The kitten mewed again.
“Cat sounds strange,” Lyle said. “I don’t remember her sounding that croaky.”
“Neither do I.”
“Here’s the syringes, professor,” Reed said returning to the room.
“Why thank you, Reed. Let’s see what we can find, shall we?”
“Do you think we’re still on track?”
“Oh, yes. The experiment is working out quite nicely. Did you know nice is a rather terrible word?”
“No, I didn’t.”
“Its original definition was “to be ignorant”.”
“Interesting.”
“Yes, indeed. Ah, there. Take this to the labs and I’ll look at the results in a couple of hours. In the meantime, let’s get our little sweetheart back to work.”
“Professor Grosser?”
“Yes?”
“Do you think this is the only way to achieve the test results?”
“Absolutely. Now, go fetch our delivery person and have him drive our little precious here back to the neighborhood.”
Reed left the room and brought back the driver. “She’s ready for you now,” Professor Grosser told him when he returned.
“Look,” the driver said. “This whole transporting this cat thing back and forth is getting more dangerous every time I go out. I need a partner to bring in on the job. I can’t be out there doing this alone anymore.”
There was a long silence where no one said anything.
“Another driver, you say?” Professor Grosser finally said.
“Yes.”
His answer was followed by more silence. Then suddenly, the driver shouted, “Hey! What are you doing? Stay away from me! Stay away from me!”
We heard a struggle and unsettling scraping sounds. Finally, Dr. Grosser said, “There. That should help you handle the cat.”
“What did you do to me?! What have you done to me?!”
“I’ve provided some assistance for your job. Now, off you go!”

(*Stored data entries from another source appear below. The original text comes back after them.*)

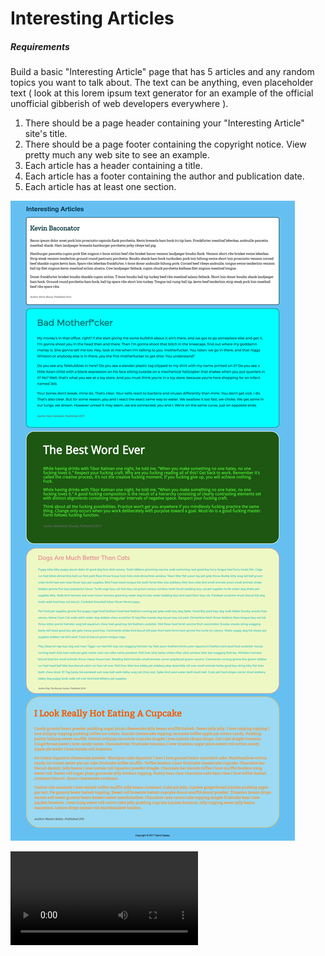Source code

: # Interesting Articles

##### Requirements
Build a basic "Interesting Article" page that has 5 articles and any random topics you want to talk about. The text can be anything, even placeholder text ( look at this lorem ipsum text generator for an example of the official unofficial gibberish of web developers everywhere ).

1. There should be a page header containing your "Interesting Article" site's title.
1. There should be a page footer containing the copyright notice. View pretty much any web site to see an example.
1. Each article has a header containing a title.
1. Each article has a footer containing the author and publication date.
1. Each article has at least one section.

![](1_interesting-articles.png)

![](1_interesting-articles.mp4)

“I’m going to HR about this!”
Dr. Grosser and Reed laughed wickedly. “Be serious, man,” Dr. Grosser said. “Now pick up the kitten and take her back to the neighborhood.”
MY BOOKS
You can check out my books Chicane and all five installments of the Musicology book series Musicology: Volume One, Baby!, Musicology: Volume Two, Kid!, Musicology: Volume Three, Twist!, Musicology: Volume Four, Sweetie! and Musicology: The Epiquad on Amazon in Kindle and Paperback editions. You can also check out Musicology’s web site at www.musicologyrocks.com and vote for who you think will win Musicology!
STREAM OF THE WEEK: HEADHUNTERS (HODEJEGERNE)(2011)-HBO MAX
This week’s film is a superb fast-paced edge of your seat comic thriller from Norway based on the novel Headhunters by Jo Nesbø and Don Bartlett. A 5’6” corporate headhunter named Roger (Aksel Hennie) suffers from serious self-esteem issues. Despite his successful career, Roger is in over his head. His house is far too expensive, his bank account is near drained, and he is married to a beautiful blonde statuesque art curator named Diana (Synnøve Macody Lund) who is out of his league, and he can’t stop buying jewelry for. With Roger’s funds, Diana has just opened her own art gallery. What Diana doesn’t know is to pay for it, Roger moonlights…as an art thief. And a proficient one at that. He works with a security expert named Ove Kjikerud (Eivind Sander) who assists him by turning off home security systems in Roger’s client’s houses allowing Roger to slip inside, steal the real painting, replace it with a passable fake, deliver the real painting to his bosses and take his stake. Unfortunately, even with his side job Roger is still struggling to pay the bills. Not to mention, Roger has been having an affair with a woman named Lottie (Julie R. Ølgaard) which has expenses of its own.
On the evening of her gallery’s opening Roger notices Diana talking with a tall handsome man named Clas Greve (Nikolaj Coster-Waldau) a executive for a former GPS company called HOTE. Diana introduces Claus to her husband who thinks he would make an excellent new CEO for one of his clients who runs a competing GPS company. Clas has recently inherited his grandmother’s apartment. Apparently during the war his grandmother had an affair with a German officer who gifted her with a painting worth several million dollars. After stumbling upon this knowledge during a casual conversation with his wife the next morning, Roger decides stealing Clas’s painting could be the answer to all his financial woes and he and Ove go to work to pull off the ultimate art heist. But one should be careful about stealing from a mercenary with a certain set of skills…and a bloodthirsty dog. Don’t miss it.